Outre les autres références du discours de Xi, notamment au caractère inéluctable de la « réunification » avec Taïwan – ce qui en fait réagir plus d’un –, on oublie rapidement que normalement le Premier ministre Li Qiang aurait également dû prendre au cours de la « Golden week », la « semaine de vacances en or » autour de la fête nationale. En fait, c’est Li qui aurait dû prononcer le discours du 1er octobre. Son silence indique encore une fois la tension qui demeure dans les hautes sphères du Parti. Certains ont suggéré que cette « mise à l’écart » pourrait être le résultat de révélations récentes sur Li Qiang, sa femme Lin Huan (林环) et sa fille Li Ying (李颖). Les premières révélations sur les liens entre Lin Huan, Li Qiang et le consortium Alibaba/Ant étaient connues depuis longtemps déjà. À ce titre, le Premier ministre n’est pas le seul des alliés de Xi à avoir soutenu Jack Ma durant son ascension au Zhejiang* [1]. Cependant, les choses se corsent à l’évocation de la fille de Li, qui serait également la « nièce » de Xi [2].
Dans le cadre plus large des luttes internes au Parti, l’embarras de Xi est compréhensible : des annonces et des fuites – souvent en provenance de l’étranger – visent à remettre en cause la loyauté de ses proches collaborateurs ou des dirigeants qu’il a lui-même nommés. Si ces rumeurs concernant Li Qiang s’avèrent fondées, alors les disparitions de Qin Gang et de Li Shangfu deviendront secondaires lors des prochaines discussions au sommet du Parti.

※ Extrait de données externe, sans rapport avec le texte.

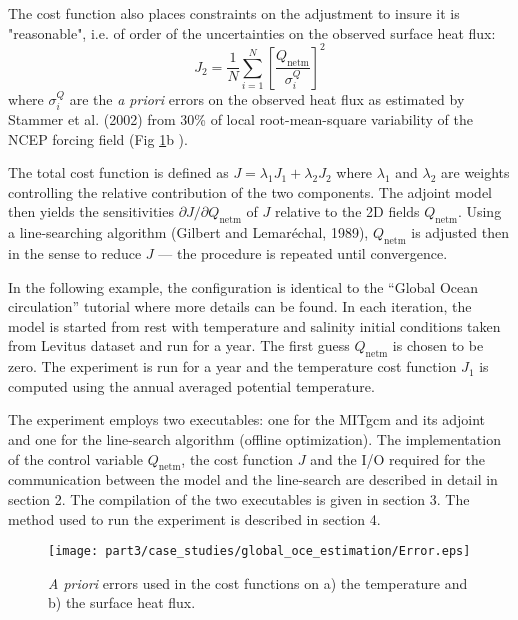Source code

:The cost function also places constraints on the adjustment to insure it is
"reasonable", i.e. of order of the uncertainties on the observed surface heat
flux: 
\begin{equation}
J_2 = \frac{1}{N} \sum_{i=1}^N \left[\frac{Q_\mathrm{netm}}{\sigma^Q_i} \right]^2
\end{equation}
where $\sigma^Q_i$ are the {\it a priori} errors on the observed heat flux as
estimated by Stammer et al. (2002) from 30\% of local root-mean-square
variability of the NCEP forcing field (Fig \ref{Error}b ).

The total cost function is defined as $J=\lambda_1 J_1+ \lambda_2 J_2$ where
$\lambda_1$ and $\lambda_2$ are weights controlling the relative contribution
of the two components. The adjoint model then yields the sensitivities
$\partial J/\partial Q_\mathrm{netm}$ of $J$ relative to the 2D fields
$Q_\mathrm{netm}$. Using a line-searching algorithm (Gilbert and
Lemar\'{e}chal, 1989), $Q_\mathrm{netm}$ is adjusted then in the sense to
reduce $J$ --- the procedure is repeated until convergence.

In the following example, the configuration is identical to the ``Global Ocean
circulation'' tutorial where more details can be found. In each iteration, the
model is started from rest with temperature and salinity initial conditions
taken from Levitus dataset and run for a year. The first guess
$Q_\mathrm{netm}$ is chosen to be zero. The experiment is run for a year
and the temperature cost function $J_1$ is computed using the annual averaged
potential temperature.

The experiment employs two executables: one for the MITgcm and its adjoint and
one for the line-search algorithm (offline optimization). The implementation
of the control variable $Q_\mathrm{netm}$, the cost function $J$ and the I/O
required for the communication between the model and the line-search are
described in detail in section 2. The compilation of the two executables is
given in section 3. The method used to run the experiment is described in
section 4.

\begin{figure} [tpb]
\begin{center}
\texttt{[image: part3/case\_studies/global\_oce\_estimation/Error.eps]}
\caption{{\it A priori} errors used in the cost functions on a) the temperature and b) the surface heat flux.} 
\label{Error}
\end{center}
\end{figure}

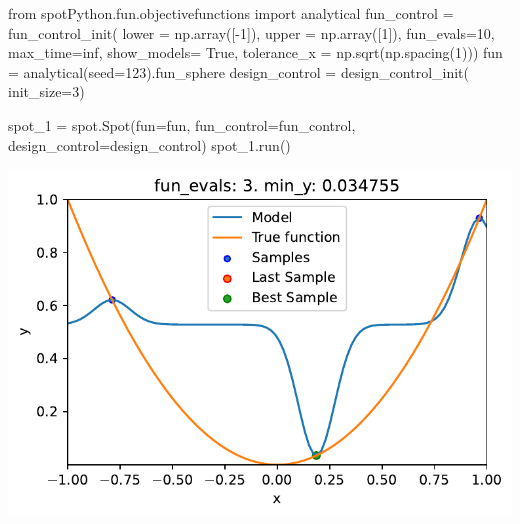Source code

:\documentclass[
  letterpaper,
  DIV=11,
  numbers=noendperiod]{scrreprt}
\newenvironment{Shaded}{\begin{snugshade}}{\end{snugshade}}
\newcommand{\DecValTok}[1]{\textcolor[rgb]{0.68,0.00,0.00}{#1}}
\newcommand{\ImportTok}[1]{\textcolor[rgb]{0.00,0.46,0.62}{#1}}
\newcommand{\NormalTok}[1]{\textcolor[rgb]{0.00,0.23,0.31}{#1}}
\newcommand{\OperatorTok}[1]{\textcolor[rgb]{0.37,0.37,0.37}{#1}}
\newcommand{\VariableTok}[1]{\textcolor[rgb]{0.07,0.07,0.07}{#1}}
\begin{document}
\begin{Shaded}
\begin{Highlighting}[]
\ImportTok{from}\NormalTok{ spotPython.fun.objectivefunctions }\ImportTok{import}\NormalTok{ analytical}
\NormalTok{fun\_control }\OperatorTok{=}\NormalTok{ fun\_control\_init(}
\NormalTok{    lower }\OperatorTok{=}\NormalTok{ np.array([}\OperatorTok{{-}}\DecValTok{1}\NormalTok{]),}
\NormalTok{    upper }\OperatorTok{=}\NormalTok{ np.array([}\DecValTok{1}\NormalTok{]),}
\NormalTok{    fun\_evals}\OperatorTok{=}\DecValTok{10}\NormalTok{,}
\NormalTok{    max\_time}\OperatorTok{=}\NormalTok{inf,}
\NormalTok{    show\_models}\OperatorTok{=} \VariableTok{True}\NormalTok{,}
\NormalTok{    tolerance\_x }\OperatorTok{=}\NormalTok{ np.sqrt(np.spacing(}\DecValTok{1}\NormalTok{)))}
\NormalTok{fun }\OperatorTok{=}\NormalTok{ analytical(seed}\OperatorTok{=}\DecValTok{123}\NormalTok{).fun\_sphere}
\NormalTok{design\_control }\OperatorTok{=}\NormalTok{ design\_control\_init(}
\NormalTok{    init\_size}\OperatorTok{=}\DecValTok{3}\NormalTok{)}
\end{Highlighting}
\end{Shaded}

\begin{Shaded}
\begin{Highlighting}[]
\NormalTok{spot\_1 }\OperatorTok{=}\NormalTok{ spot.Spot(fun}\OperatorTok{=}\NormalTok{fun,}
\NormalTok{                    fun\_control}\OperatorTok{=}\NormalTok{fun\_control,}
\NormalTok{                    design\_control}\OperatorTok{=}\NormalTok{design\_control)}
\NormalTok{spot\_1.run()}
\end{Highlighting}
\end{Shaded}

\includegraphics{010_num_spot_sklearn_surrogate_files/figure-pdf/cell-20-output-1.pdf}
\end{document}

En ce sens, vu les tensions au sein du Parti depuis la disparition de Qin Gang – la purge graduelle de la Force des missiles [3] et les nouvelles rumeurs visant Li Qiang, le silence du Premier ministre a non seulement des implications assez ennuyeuses pour Xi Jinping, mais aussi pour le Conseil d’État déjà lourdement handicapé par la perte de deux de ses ministres.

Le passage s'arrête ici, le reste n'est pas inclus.